Charting the sustainable fiscal and economic agenda


Prime Minister Datuk Seri Anwar Ibrahim.

PETALING JAYA: The government’s priority will continue to be placed on addressing leakages and enhancing efficiency through measures such as the phased implementation of the e-invoicing system moving forward.

The Fiscal Policy Committee (FPC) stated that these efforts underscored the government’s resolve to build a fairer, more resilient and sustainable fiscal framework that supports long-term economic growth and the well-being of the rakyat.

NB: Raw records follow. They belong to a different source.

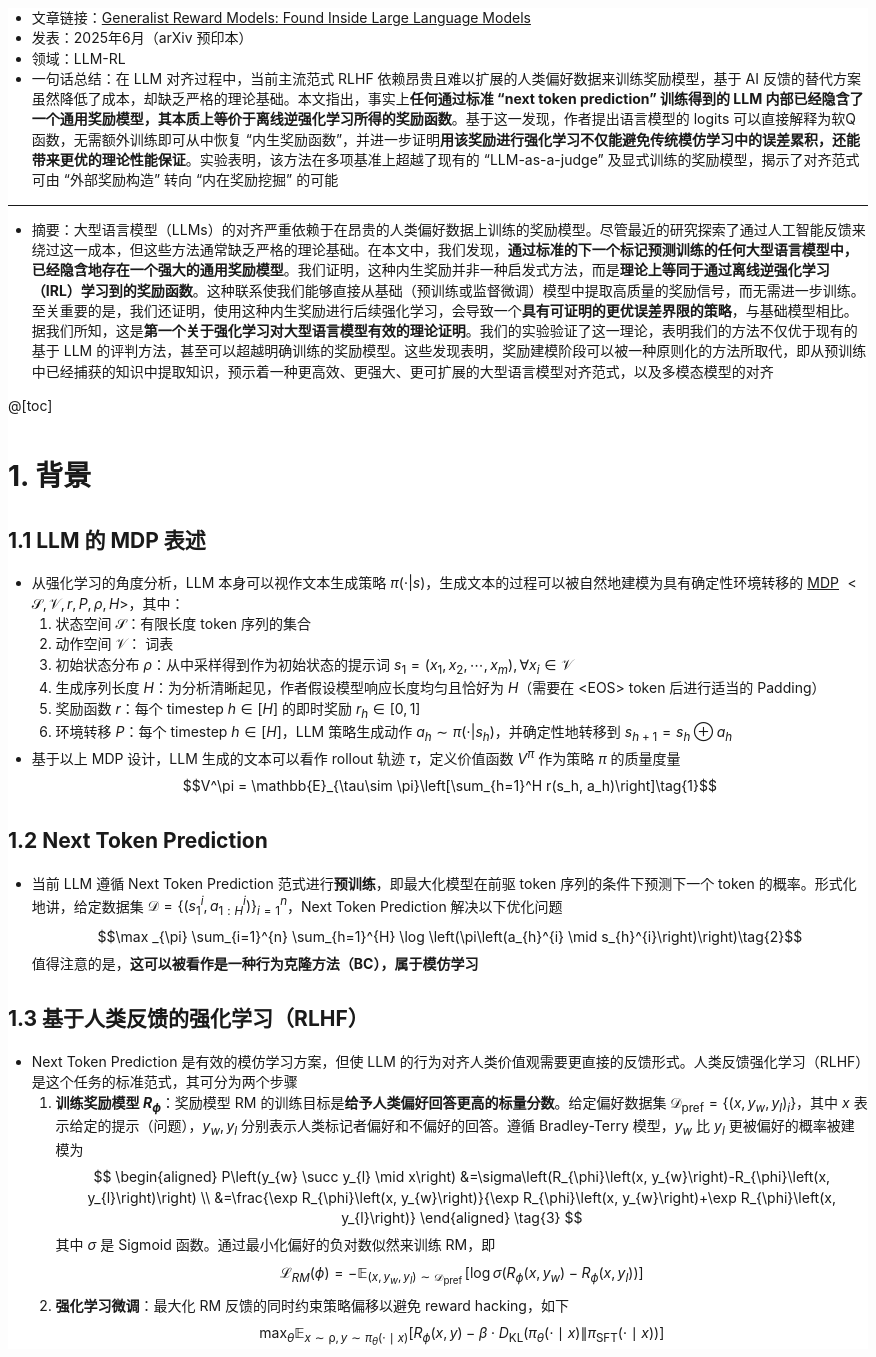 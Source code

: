 - 文章链接：[Generalist Reward Models: Found Inside Large Language Models](https://arxiv.org/abs/2506.23235)
- 发表：2025年6月（arXiv 预印本）
- 领域：LLM-RL
- 一句话总结：在 LLM 对齐过程中，当前主流范式 RLHF 依赖昂贵且难以扩展的人类偏好数据来训练奖励模型，基于 AI 反馈的替代方案虽然降低了成本，却缺乏严格的理论基础。本文指出，事实上**任何通过标准 “next token prediction” 训练得到的 LLM 内部已经隐含了一个通用奖励模型，其本质上等价于离线逆强化学习所得的奖励函数**。基于这一发现，作者提出语言模型的 logits 可以直接解释为软Q函数，无需额外训练即可从中恢复 “内生奖励函数”，并进一步证明**用该奖励进行强化学习不仅能避免传统模仿学习中的误差累积，还能带来更优的理论性能保证**。实验表明，该方法在多项基准上超越了现有的 “LLM-as-a-judge” 及显式训练的奖励模型，揭示了对齐范式可由 “外部奖励构造” 转向 “内在奖励挖掘” 的可能
-----
- 摘要：大型语言模型（LLMs）的对齐严重依赖于在昂贵的人类偏好数据上训练的奖励模型。尽管最近的研究探索了通过人工智能反馈来绕过这一成本，但这些方法通常缺乏严格的理论基础。在本文中，我们发现，**通过标准的下一个标记预测训练的任何大型语言模型中，已经隐含地存在一个强大的通用奖励模型**。我们证明，这种内生奖励并非一种启发式方法，而是**理论上等同于通过离线逆强化学习（IRL）学习到的奖励函数**。这种联系使我们能够直接从基础（预训练或监督微调）模型中提取高质量的奖励信号，而无需进一步训练。至关重要的是，我们还证明，使用这种内生奖励进行后续强化学习，会导致一个**具有可证明的更优误差界限的策略**，与基础模型相比。据我们所知，这是**第一个关于强化学习对大型语言模型有效的理论证明**。我们的实验验证了这一理论，表明我们的方法不仅优于现有的基于 LLM 的评判方法，甚至可以超越明确训练的奖励模型。这些发现表明，奖励建模阶段可以被一种原则化的方法所取代，即从预训练中已经捕获的知识中提取知识，预示着一种更高效、更强大、更可扩展的大型语言模型对齐范式，以及多模态模型的对齐

@[toc]
# 1. 背景
## 1.1 LLM 的 MDP 表述
- 从强化学习的角度分析，LLM 本身可以视作文本生成策略 $\pi(\cdot|s)$，生成文本的过程可以被自然地建模为具有确定性环境转移的 [MDP](https://blog.csdn.net/wxc971231/article/details/119381364) $<\mathcal{S,V},r,P,\rho,H>$，其中：
	1. 状态空间 $\mathcal{S}$：有限长度 token 序列的集合
	2. 动作空间 $\mathcal{V}$： 词表
	3. 初始状态分布 $\rho$：从中采样得到作为初始状态的提示词 $s_{1}=\left(x_{1}, x_{2}, \cdots, x_{m}\right), \forall x_i\in \mathcal{V}$
	4. 生成序列长度 $H$：为分析清晰起见，作者假设模型响应长度均匀且恰好为 $H$（需要在 \<EOS\> token 后进行适当的 Padding）
	5. 奖励函数 $r$：每个 timestep $h\in [H]$ 的即时奖励 $r_h\in [0,1]$
	6. 环境转移 $P$：每个 timestep $h\in [H]$，LLM 策略生成动作 $a_h\sim \pi(\cdot|s_h)$，并确定性地转移到 $s_{h+1}=s_h \oplus a_h$
- 基于以上 MDP 设计，LLM 生成的文本可以看作 rollout 轨迹 $\tau$，定义价值函数 $V^\pi$ 作为策略 $\pi$ 的质量度量 $$V^\pi = \mathbb{E}_{\tau\sim \pi}\left[\sum_{h=1}^H r(s_h, a_h)\right]\tag{1}$$

## 1.2 Next Token Prediction
- 当前 LLM 遵循 Next Token Prediction 范式进行**预训练**，即最大化模型在前驱 token 序列的条件下预测下一个 token 的概率。形式化地讲，给定数据集 $\mathcal{D}=\left\{\left(s_{1}^{i}, a_{1:H}^{i}\right)\right\}_{i=1}^{n}$，Next Token Prediction 解决以下优化问题 $$\max _{\pi} \sum_{i=1}^{n} \sum_{h=1}^{H} \log \left(\pi\left(a_{h}^{i} \mid s_{h}^{i}\right)\right)\tag{2}$$ 值得注意的是，**这可以被看作是一种行为克隆方法（BC），属于模仿学习**
## 1.3 基于人类反馈的强化学习（RLHF）
- Next Token Prediction 是有效的模仿学习方案，但使 LLM 的行为对齐人类价值观需要更直接的反馈形式。人类反馈强化学习（RLHF）是这个任务的标准范式，其可分为两个步骤
	1. **训练奖励模型 $R_\phi$**：奖励模型 RM 的训练目标是**给予人类偏好回答更高的标量分数**。给定偏好数据集 $\mathcal{D}_{\text{pref}}=\{(x, y_w, y_l)_i\}$，其中 $x$ 表示给定的提示（问题），$y_w, y_l$ 分别表示人类标记者偏好和不偏好的回答。遵循 Bradley-Terry 模型，$y_w$ 比 $y_l$ 更被偏好的概率被建模为
		$$
		\begin{aligned}
		P\left(y_{w} \succ y_{l} \mid x\right)
		&=\sigma\left(R_{\phi}\left(x, y_{w}\right)-R_{\phi}\left(x, y_{l}\right)\right) \\
		&=\frac{\exp R_{\phi}\left(x, y_{w}\right)}{\exp R_{\phi}\left(x, y_{w}\right)+\exp R_{\phi}\left(x, y_{l}\right)}
		\end{aligned}
		\tag{3}
		$$ 其中 $\sigma$ 是 Sigmoid 函数。通过最小化偏好的负对数似然来训练 RM，即
		$$
		\mathcal{L}_{R M}(\phi)=-\mathbb{E}_{\left(x, y_{w}, y_{l}\right) \sim \mathcal{D}_{\text {pref }}}\left[\log \sigma\left(R_{\phi}\left(x, y_{w}\right)-R_{\phi}\left(x, y_{l}\right)\right)\right]
		\tag{4}
		$$
	2. **强化学习微调**：最大化 RM 反馈的同时约束策略偏移以避免 reward hacking，如下 $$\max _{\theta} \mathbb{E}_{x \sim \mathcal{\rho}, y \sim \pi_{\theta}(\cdot \mid x)}\left[R_{\phi}(x, y)-\beta \cdot D_{\mathrm{KL}}\left(\pi_{\theta}(\cdot \mid x) \| \pi_{\mathrm{SFT}}(\cdot \mid x)\right)\right]\tag{5}$$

The FPC convened yesterday to provide a comprehensive review of Malaysia’s current economic developments, assess key external and domestic challenges, as well as analyse short and medium-term fiscal projections as outlined in the Public Finance and Fiscal Responsibility Act 2023 (FRA).

Prime Minister Datuk Seri Anwar Ibrahim, who chaired the meeting, stressed that the role of the FPC in shaping a balanced path between fiscal sustainability and economic growth is central to the government’s commitment to sound fiscal governance, ensuring that the needs of the rakyat and businesses are met without compromising long-term stability.

He also noted that as the Madani government embarks on the 13th Malaysia Plan, fiscal space must be optimised to deliver public investments that materially transform the economy (Raise the Ceiling) and improve the rakyat’s quality of life (Raise the Floor).

“The Madani government remains committed to pursuing fiscal sustainability while ensuring that growth momentum is preserved, particularly in light of current global developments.

“The Malaysian economy has continued to demonstrate resilience, expanding by 4.4% in the first half of 2025, while the unemployment rate eased to a decade low of 3%. In 2025, Malaysia’s economy is expected to grow between 4% and 4.8%, underpinned by strong domestic demand, moderate inflation, and a stable labour market,” he said in a statement yesterday.

Anwar noted these outcomes were realised in tandem with the government’s fiscal consolidation efforts, with the successful reduction of the fiscal deficit from 5.5% of gross domestic product in 2022 to 4.1% in 2024.

“The FPC meeting today reaffirmed the government’s commitment to reducing the 3.8% fiscal deficit target for 2025 and subsequently achieving a deficit of 3% or below in the medium term,” he added.